Educating Children for the Unknown
Preparing the next generation for the future is a great challenge. In this article, we'll learn what it means to educate for the unknown.
We live in a time when everything’s happening very fast and, therefore, everything’s constantly changing. Educating children for the unknown is essential in preparing them for the future and helping them face changes proactively.
An unknown future?
Undoubtedly, the future has always been unknown. It’s uncertain and no one has a crystal ball that predicts how the times to come will be. However, even without knowing exactly what the future holds, we can prepare ourselves to receive it. In that sense, having a fearful, anxious, or worrisome predisposition isn’t the same as being motivated and willing to face the unknown in the best way possible.

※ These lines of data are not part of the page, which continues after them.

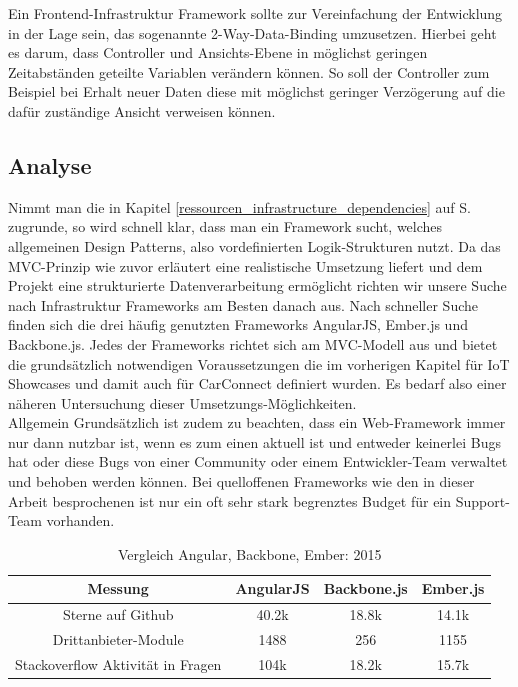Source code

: \documentclass[12pt,a4paper,oneside, 
liststotoc, 					%
bibtotoc,						%
titlepage, 						%
headsepline, 					%
BCOR6mm,						%
openany,							%
]{scrreprt}
\begin{document}
Ein Frontend-Infrastruktur Framework sollte zur Vereinfachung der Entwicklung in der Lage sein, das sogenannte 2-Way-Data-Binding umzusetzen. Hierbei geht es darum, dass Controller und Ansichts-Ebene in möglichst geringen Zeitabständen geteilte Variablen verändern können. So soll der Controller zum Beispiel bei Erhalt neuer Daten diese mit möglichst geringer Verzögerung auf die dafür zuständige Ansicht verweisen können. 
  \subsection{Analyse}\label{ressourcen_infrastructure_analysis}
  Nimmt man die in Kapitel \ref{ressourcen_infrastructure_dependencies} auf S.\pageref{ressourcen_infrastructure_dependencies} zugrunde, so wird schnell klar, dass man ein Framework sucht, welches allgemeinen Design Patterns, also vordefinierten Logik-Strukturen nutzt. Da das MVC-Prinzip wie zuvor erläutert eine realistische Umsetzung liefert und dem Projekt eine strukturierte Datenverarbeitung ermöglicht richten wir unsere Suche nach Infrastruktur Frameworks am Besten danach aus. Nach schneller Suche finden sich die drei häufig genutzten Frameworks AngularJS, Ember.js und Backbone.js. Jedes der Frameworks richtet sich am MVC-Modell aus und bietet die grundsätzlich notwendigen Voraussetzungen die im vorherigen Kapitel für IoT Showcases und damit auch für CarConnect definiert wurden. Es bedarf also einer näheren Untersuchung dieser Umsetzungs-Möglichkeiten. \\
  Allgemein Grundsätzlich ist zudem zu beachten, dass ein Web-Framework immer nur dann nutzbar ist, wenn es zum einen aktuell ist und entweder keinerlei Bugs hat oder diese Bugs von einer Community oder einem Entwickler-Team verwaltet und behoben werden können. Bei quelloffenen Frameworks wie den in dieser Arbeit besprochenen ist nur ein oft sehr stark begrenztes Budget für ein Support-Team vorhanden. 
  \begin{table}[h]
 \begin{tabular}{|c|c|c|c|}
 \hline
  Messung & AngularJS & Backbone.js & Ember.js \\
  \hline
  Sterne auf Github & 40.2k & 18.8k & 14.1k \\
  \hline
  Drittanbieter-Module & 1488 & 256 & 1155 \\
  \hline
  Stackoverflow Aktivität in Fragen & 104k & 18.2k & 15.7k \\
  \hline
 \end{tabular}
 \label{tab:infrastructure}
 \caption{Vergleich Angular, Backbone, Ember: 2015}
 \end{table}
\end{document}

Therefore, both within the family and in the school context, educating our children for the unknown is essential. And this means providing them with tools that help them develop a good predisposition and adaptation to change. An interdisciplinary education is essential to train in specific skills that allow young people to apply mental and attitudinal strategies to face a complex and changing world.

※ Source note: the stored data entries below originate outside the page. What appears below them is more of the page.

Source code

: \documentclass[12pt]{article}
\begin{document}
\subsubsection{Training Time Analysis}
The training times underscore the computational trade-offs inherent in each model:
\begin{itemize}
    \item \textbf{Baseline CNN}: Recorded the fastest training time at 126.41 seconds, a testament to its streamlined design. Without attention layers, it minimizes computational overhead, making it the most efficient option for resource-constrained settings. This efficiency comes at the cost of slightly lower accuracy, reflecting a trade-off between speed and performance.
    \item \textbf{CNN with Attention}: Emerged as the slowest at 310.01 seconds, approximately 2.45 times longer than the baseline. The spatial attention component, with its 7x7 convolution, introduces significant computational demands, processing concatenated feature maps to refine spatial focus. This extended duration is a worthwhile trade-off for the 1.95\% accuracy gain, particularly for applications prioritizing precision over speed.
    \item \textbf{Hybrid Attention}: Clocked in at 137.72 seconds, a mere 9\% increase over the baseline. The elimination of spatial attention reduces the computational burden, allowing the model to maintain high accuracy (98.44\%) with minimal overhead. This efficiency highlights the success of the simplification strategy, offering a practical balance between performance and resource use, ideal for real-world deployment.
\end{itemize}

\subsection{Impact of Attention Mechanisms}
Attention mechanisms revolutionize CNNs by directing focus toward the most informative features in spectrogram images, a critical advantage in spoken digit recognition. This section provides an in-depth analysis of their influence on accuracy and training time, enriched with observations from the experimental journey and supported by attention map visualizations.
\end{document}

In this sense, David Perkins, in his book Future Wise: Educating Our Children for a Changing World, maintains that making predictions is a totally futile effort. The author claims that we must educate for the unknown. And he maintains that we need to teach in order to achieve rapid learning and complete understanding, as well as to develop creating and critical thinking.
Educating for the unknown: learning to think
Following Perkins’ development, the author considers that, in traditional schooling, children learn isolated facts without understanding general context. This context isn’t only fundamental to understanding events – it must also be an international and not only a national approach.
Therefore, today’s education must teach children how to think and must be based on a global perspective – both of history and of how to think about the future.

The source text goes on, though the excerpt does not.